SUPPLIED MATERIAL:
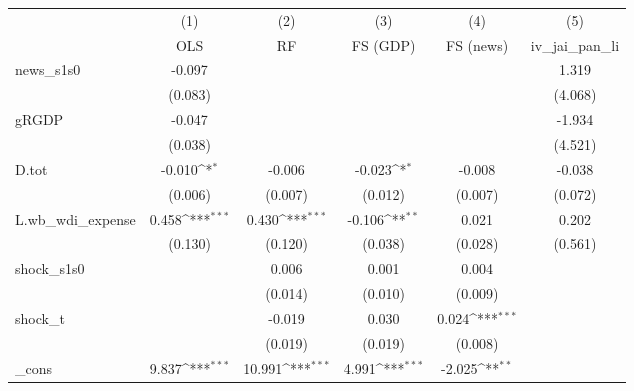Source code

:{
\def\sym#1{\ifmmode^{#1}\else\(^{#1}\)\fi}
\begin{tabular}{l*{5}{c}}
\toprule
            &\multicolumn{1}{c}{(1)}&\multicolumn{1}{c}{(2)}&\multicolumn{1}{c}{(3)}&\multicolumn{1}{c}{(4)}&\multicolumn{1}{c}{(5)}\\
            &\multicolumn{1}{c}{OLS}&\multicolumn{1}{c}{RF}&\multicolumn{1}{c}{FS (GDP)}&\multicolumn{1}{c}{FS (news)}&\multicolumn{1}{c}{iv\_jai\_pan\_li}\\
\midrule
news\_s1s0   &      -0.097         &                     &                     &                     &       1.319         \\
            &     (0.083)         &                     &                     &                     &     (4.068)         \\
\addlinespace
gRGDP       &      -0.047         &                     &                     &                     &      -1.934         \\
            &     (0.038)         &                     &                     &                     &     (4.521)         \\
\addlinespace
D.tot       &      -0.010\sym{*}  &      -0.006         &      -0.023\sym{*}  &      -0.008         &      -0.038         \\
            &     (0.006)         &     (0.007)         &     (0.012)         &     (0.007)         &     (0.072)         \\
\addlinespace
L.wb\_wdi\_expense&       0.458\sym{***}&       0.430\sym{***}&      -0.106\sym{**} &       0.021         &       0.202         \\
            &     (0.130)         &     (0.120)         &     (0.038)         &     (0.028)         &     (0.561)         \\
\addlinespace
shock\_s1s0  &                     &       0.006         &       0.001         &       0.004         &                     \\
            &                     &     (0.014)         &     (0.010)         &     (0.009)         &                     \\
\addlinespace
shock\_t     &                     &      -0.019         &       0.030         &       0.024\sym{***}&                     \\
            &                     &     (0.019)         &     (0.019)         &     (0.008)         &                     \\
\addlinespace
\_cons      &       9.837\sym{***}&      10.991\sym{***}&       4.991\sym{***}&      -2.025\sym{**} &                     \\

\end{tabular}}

DESCRIPTION OF THE TASK:
Skipping any pictures, copy the entries exactly as they appear.

RESULT OF THE TASK:
Source code

:{
\def\sym#1{\ifmmode^{#1}\else\(^{#1}\)\fi}
\begin{tabular}{l*{5}{c}}
\toprule
            &\multicolumn{1}{c}{(1)}&\multicolumn{1}{c}{(2)}&\multicolumn{1}{c}{(3)}&\multicolumn{1}{c}{(4)}&\multicolumn{1}{c}{(5)}\\
            &\multicolumn{1}{c}{OLS}&\multicolumn{1}{c}{RF}&\multicolumn{1}{c}{FS (GDP)}&\multicolumn{1}{c}{FS (news)}&\multicolumn{1}{c}{iv\_jai\_pan\_li}\\
\midrule
news\_s1s0   &      -0.097         &                     &                     &                     &       1.319         \\
            &     (0.083)         &                     &                     &                     &     (4.068)         \\
\addlinespace
gRGDP       &      -0.047         &                     &                     &                     &      -1.934         \\
            &     (0.038)         &                     &                     &                     &     (4.521)         \\
\addlinespace
D.tot       &      -0.010\sym{*}  &      -0.006         &      -0.023\sym{*}  &      -0.008         &      -0.038         \\
            &     (0.006)         &     (0.007)         &     (0.012)         &     (0.007)         &     (0.072)         \\
\addlinespace
L.wb\_wdi\_expense&       0.458\sym{***}&       0.430\sym{***}&      -0.106\sym{**} &       0.021         &       0.202         \\
            &     (0.130)         &     (0.120)         &     (0.038)         &     (0.028)         &     (0.561)         \\
\addlinespace
shock\_s1s0  &                     &       0.006         &       0.001         &       0.004         &                     \\
            &                     &     (0.014)         &     (0.010)         &     (0.009)         &                     \\
\addlinespace
shock\_t     &                     &      -0.019         &       0.030         &       0.024\sym{***}&                     \\
            &                     &     (0.019)         &     (0.019)         &     (0.008)         &                     \\
\addlinespace
\_cons      &       9.837\sym{***}&      10.991\sym{***}&       4.991\sym{***}&      -2.025\sym{**} &                     \\

\end{tabular}}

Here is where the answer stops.